Note each line of the entries that includes "javaee". Then copy those lines.

Stored data:
.....
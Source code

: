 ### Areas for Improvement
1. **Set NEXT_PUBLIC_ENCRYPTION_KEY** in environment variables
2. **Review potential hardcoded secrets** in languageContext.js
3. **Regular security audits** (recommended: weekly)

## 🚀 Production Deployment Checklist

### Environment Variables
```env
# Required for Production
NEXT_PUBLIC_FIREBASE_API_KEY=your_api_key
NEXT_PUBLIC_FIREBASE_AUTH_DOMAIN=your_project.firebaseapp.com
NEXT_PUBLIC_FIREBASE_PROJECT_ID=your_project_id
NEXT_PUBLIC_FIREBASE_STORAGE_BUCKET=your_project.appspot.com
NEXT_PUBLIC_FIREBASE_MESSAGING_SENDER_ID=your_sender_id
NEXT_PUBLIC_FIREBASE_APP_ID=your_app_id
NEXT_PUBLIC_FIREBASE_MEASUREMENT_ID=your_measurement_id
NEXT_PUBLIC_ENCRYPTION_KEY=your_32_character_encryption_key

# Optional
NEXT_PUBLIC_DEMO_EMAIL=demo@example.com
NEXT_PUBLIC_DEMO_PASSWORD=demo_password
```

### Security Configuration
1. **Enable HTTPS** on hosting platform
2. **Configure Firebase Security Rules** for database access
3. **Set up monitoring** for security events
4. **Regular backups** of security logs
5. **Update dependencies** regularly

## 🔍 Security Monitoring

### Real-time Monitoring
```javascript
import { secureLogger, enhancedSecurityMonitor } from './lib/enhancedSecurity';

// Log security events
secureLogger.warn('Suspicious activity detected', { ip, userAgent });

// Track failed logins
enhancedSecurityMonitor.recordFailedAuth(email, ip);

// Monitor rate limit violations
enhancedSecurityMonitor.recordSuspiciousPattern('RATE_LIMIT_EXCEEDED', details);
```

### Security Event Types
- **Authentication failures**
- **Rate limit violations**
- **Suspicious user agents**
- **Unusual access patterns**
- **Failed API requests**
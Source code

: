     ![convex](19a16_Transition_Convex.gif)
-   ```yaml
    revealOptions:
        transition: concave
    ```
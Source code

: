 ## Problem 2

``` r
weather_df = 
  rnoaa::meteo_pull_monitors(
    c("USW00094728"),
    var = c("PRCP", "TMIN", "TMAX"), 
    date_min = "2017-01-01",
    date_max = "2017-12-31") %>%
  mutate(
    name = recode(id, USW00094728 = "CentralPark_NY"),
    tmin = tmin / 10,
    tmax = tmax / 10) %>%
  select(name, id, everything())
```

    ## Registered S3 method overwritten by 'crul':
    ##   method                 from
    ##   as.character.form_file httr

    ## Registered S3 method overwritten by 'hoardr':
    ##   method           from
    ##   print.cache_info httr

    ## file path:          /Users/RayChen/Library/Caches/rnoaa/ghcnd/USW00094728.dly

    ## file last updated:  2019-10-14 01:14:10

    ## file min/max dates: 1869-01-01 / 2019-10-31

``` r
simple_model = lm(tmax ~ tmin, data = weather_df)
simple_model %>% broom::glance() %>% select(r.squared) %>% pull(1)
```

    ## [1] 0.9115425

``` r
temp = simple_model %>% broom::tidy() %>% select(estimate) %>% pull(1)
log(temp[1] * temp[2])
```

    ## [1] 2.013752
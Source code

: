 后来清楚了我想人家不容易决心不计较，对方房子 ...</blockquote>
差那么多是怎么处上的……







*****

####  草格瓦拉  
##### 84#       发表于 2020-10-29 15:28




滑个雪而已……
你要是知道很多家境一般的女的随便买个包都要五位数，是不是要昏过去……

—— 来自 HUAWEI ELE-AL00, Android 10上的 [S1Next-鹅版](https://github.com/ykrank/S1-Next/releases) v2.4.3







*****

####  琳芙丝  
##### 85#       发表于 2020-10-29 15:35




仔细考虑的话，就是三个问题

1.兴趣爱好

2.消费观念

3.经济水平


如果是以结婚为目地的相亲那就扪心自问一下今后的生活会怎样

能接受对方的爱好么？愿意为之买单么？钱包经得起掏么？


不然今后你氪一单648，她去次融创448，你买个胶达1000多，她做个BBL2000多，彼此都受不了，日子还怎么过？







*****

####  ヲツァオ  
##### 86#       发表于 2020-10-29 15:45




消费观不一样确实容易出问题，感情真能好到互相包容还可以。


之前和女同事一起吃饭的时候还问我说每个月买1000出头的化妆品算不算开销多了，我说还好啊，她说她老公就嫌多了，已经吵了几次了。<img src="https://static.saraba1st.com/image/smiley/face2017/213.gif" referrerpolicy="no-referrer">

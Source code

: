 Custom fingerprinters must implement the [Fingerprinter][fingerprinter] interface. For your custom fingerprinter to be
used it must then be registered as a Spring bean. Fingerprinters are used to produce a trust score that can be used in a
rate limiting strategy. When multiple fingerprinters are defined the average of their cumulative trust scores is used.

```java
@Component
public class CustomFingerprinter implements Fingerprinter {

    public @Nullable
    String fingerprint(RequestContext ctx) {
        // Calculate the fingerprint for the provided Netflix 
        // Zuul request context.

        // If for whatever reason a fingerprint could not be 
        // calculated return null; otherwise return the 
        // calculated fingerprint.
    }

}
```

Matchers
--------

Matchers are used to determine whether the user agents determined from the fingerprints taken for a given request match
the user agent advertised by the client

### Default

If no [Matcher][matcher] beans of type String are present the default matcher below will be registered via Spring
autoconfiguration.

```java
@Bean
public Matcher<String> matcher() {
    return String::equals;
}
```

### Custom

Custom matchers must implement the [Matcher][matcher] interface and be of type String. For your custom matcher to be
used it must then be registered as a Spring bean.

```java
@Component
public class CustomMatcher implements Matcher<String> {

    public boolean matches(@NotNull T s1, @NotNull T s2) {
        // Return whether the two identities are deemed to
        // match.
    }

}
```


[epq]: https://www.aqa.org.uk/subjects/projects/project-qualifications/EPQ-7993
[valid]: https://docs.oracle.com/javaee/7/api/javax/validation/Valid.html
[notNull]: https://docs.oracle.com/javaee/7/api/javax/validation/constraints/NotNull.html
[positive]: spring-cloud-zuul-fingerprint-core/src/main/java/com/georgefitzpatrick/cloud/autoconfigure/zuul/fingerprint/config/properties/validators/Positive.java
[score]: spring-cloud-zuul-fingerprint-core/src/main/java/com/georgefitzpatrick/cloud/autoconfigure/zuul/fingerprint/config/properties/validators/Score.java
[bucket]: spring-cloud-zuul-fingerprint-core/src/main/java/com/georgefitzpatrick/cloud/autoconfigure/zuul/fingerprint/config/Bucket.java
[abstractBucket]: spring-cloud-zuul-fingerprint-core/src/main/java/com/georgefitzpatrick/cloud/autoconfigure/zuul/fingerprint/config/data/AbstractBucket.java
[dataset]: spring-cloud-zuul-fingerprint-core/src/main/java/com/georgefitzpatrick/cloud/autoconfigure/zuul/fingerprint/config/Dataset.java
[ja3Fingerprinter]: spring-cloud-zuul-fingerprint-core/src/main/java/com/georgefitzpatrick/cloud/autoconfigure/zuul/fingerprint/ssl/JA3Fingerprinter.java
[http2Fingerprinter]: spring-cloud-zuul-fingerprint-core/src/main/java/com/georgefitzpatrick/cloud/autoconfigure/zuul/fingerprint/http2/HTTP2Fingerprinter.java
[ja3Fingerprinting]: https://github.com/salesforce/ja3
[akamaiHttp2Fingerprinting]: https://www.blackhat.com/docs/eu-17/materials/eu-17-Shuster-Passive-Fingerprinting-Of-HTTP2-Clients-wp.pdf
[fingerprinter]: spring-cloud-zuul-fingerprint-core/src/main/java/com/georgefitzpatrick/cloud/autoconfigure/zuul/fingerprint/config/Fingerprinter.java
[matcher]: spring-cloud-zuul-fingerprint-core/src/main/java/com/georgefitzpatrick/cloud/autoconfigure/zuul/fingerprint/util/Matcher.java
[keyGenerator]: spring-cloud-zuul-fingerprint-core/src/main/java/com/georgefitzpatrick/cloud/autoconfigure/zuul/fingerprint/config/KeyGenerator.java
.....
**FINISHED EXERCISE**
[valid]: https://docs.oracle.com/javaee/7/api/javax/validation/Valid.html
[notNull]: https://docs.oracle.com/javaee/7/api/javax/validation/constraints/NotNull.html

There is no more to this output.